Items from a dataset
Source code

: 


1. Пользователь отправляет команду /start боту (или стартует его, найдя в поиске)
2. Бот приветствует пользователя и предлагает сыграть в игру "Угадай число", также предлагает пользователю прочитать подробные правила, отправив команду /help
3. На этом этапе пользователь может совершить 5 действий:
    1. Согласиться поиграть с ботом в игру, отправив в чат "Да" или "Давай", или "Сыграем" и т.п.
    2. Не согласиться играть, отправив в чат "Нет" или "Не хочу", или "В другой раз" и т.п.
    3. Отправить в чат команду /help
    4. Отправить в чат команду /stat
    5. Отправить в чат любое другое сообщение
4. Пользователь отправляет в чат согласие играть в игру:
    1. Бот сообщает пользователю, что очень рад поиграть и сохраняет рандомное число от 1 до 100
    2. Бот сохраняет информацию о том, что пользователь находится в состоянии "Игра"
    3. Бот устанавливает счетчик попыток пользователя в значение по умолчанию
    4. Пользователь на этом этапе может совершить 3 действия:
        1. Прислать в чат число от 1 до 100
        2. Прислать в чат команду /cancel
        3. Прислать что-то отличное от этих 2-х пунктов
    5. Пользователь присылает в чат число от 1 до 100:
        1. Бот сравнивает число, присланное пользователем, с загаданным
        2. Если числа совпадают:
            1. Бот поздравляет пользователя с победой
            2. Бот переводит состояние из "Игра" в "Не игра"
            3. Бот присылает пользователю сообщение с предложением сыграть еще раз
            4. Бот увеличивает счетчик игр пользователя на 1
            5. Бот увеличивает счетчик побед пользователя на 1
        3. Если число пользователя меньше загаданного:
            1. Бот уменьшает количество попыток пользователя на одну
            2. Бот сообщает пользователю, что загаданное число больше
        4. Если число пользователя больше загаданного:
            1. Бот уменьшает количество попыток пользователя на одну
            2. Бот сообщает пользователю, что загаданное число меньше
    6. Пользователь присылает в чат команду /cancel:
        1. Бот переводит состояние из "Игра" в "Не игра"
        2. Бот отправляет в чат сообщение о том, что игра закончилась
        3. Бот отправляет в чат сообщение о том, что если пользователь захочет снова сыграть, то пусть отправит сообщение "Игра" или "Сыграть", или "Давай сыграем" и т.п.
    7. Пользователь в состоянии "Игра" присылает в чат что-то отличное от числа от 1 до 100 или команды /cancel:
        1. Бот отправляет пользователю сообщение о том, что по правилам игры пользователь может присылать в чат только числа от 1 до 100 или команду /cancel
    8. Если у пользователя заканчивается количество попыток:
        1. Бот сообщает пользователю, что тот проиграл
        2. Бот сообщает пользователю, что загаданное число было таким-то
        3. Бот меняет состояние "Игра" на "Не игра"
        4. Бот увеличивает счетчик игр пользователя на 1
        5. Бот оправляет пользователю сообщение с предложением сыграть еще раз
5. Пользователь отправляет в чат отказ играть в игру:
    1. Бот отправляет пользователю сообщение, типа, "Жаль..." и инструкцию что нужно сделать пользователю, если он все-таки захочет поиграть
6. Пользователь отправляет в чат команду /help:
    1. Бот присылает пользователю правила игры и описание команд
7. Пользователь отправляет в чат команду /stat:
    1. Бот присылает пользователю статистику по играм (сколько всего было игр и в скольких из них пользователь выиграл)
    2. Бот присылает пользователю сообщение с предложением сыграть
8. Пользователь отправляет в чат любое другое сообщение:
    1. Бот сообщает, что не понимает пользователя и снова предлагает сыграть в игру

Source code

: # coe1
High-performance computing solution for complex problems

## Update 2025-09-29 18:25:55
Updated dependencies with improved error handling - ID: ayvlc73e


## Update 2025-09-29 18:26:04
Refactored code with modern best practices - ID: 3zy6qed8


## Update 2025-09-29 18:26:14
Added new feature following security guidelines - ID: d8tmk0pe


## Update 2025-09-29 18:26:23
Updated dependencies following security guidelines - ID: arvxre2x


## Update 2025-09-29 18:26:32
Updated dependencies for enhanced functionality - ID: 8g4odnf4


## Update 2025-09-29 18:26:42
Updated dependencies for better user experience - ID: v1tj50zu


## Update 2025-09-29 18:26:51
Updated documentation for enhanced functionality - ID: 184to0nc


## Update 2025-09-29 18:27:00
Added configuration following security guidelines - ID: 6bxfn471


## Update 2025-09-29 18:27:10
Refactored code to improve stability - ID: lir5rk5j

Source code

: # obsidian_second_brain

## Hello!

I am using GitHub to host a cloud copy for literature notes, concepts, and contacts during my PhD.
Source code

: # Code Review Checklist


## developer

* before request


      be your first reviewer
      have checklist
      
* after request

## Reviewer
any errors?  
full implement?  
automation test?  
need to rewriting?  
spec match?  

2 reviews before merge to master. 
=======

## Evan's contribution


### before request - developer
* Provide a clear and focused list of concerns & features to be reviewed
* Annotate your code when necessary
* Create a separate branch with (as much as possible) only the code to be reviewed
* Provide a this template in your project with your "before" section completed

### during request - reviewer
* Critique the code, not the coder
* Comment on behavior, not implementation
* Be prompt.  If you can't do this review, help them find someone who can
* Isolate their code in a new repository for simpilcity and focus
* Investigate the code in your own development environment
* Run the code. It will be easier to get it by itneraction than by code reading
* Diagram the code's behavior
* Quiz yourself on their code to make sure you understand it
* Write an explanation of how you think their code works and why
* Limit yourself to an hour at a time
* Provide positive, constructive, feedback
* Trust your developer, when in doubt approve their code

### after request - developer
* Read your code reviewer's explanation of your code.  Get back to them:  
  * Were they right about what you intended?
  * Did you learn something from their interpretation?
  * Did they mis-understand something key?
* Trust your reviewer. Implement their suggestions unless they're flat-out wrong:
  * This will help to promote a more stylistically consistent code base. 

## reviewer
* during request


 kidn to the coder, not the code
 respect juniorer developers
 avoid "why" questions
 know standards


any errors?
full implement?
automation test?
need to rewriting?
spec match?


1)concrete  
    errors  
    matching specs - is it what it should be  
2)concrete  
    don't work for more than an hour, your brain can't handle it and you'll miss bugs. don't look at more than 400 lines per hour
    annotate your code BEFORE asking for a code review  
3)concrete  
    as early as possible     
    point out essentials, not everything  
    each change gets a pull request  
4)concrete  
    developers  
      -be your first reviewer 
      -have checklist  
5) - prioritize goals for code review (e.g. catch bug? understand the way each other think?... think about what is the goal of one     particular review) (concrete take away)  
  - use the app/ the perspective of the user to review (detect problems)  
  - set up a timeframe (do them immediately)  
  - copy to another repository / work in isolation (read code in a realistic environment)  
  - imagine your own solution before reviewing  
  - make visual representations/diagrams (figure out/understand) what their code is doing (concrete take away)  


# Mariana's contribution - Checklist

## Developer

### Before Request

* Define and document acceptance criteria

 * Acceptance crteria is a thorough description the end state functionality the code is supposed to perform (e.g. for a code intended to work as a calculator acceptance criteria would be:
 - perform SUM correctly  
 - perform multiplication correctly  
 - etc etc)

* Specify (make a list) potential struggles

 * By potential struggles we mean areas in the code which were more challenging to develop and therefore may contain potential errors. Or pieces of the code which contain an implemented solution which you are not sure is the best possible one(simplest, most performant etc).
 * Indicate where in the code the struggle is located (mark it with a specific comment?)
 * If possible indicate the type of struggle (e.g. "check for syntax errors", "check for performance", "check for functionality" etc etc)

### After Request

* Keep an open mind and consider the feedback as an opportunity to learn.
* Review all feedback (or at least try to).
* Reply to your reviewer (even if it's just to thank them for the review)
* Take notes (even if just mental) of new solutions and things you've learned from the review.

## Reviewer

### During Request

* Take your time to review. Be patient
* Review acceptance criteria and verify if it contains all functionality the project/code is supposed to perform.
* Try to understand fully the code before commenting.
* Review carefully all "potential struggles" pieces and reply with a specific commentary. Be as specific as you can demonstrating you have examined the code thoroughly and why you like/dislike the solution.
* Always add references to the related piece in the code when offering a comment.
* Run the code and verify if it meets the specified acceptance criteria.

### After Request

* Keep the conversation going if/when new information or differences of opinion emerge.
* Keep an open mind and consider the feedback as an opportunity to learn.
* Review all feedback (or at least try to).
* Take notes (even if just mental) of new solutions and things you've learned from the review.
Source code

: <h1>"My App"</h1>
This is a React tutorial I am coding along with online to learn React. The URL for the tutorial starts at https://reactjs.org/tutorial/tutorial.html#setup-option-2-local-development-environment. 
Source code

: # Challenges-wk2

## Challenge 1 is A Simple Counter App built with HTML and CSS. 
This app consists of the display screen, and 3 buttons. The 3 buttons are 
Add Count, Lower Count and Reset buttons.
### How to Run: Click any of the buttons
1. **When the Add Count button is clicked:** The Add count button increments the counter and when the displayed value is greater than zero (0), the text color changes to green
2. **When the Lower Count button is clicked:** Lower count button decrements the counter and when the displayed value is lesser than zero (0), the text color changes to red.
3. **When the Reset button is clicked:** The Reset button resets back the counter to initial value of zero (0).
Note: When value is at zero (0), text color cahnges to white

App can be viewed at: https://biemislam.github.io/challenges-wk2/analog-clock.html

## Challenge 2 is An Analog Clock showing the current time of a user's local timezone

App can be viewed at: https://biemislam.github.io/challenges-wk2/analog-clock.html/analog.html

▶ [The problem]: Taking the entries above, print exactly the lines starting at the line with "kidn to the coder, not the code" and ending at the line with "list) potential struggles", both included.

▶ [Written answer]:
 kidn to the coder, not the code
 respect juniorer developers
 avoid "why" questions
 know standards


any errors?
full implement?
automation test?
need to rewriting?
spec match?


1)concrete  
    errors  
    matching specs - is it what it should be  
2)concrete  
    don't work for more than an hour, your brain can't handle it and you'll miss bugs. don't look at more than 400 lines per hour
    annotate your code BEFORE asking for a code review  
3)concrete  
    as early as possible     
    point out essentials, not everything  
    each change gets a pull request  
4)concrete  
    developers  
      -be your first reviewer 
      -have checklist  
5) - prioritize goals for code review (e.g. catch bug? understand the way each other think?... think about what is the goal of one     particular review) (concrete take away)  
  - use the app/ the perspective of the user to review (detect problems)  
  - set up a timeframe (do them immediately)  
  - copy to another repository / work in isolation (read code in a realistic environment)  
  - imagine your own solution before reviewing  
  - make visual representations/diagrams (figure out/understand) what their code is doing (concrete take away)  


# Mariana's contribution - Checklist

## Developer

### Before Request

* Define and document acceptance criteria

 * Acceptance crteria is a thorough description the end state functionality the code is supposed to perform (e.g. for a code intended to work as a calculator acceptance criteria would be:
 - perform SUM correctly  
 - perform multiplication correctly  
 - etc etc)

* Specify (make a list) potential struggles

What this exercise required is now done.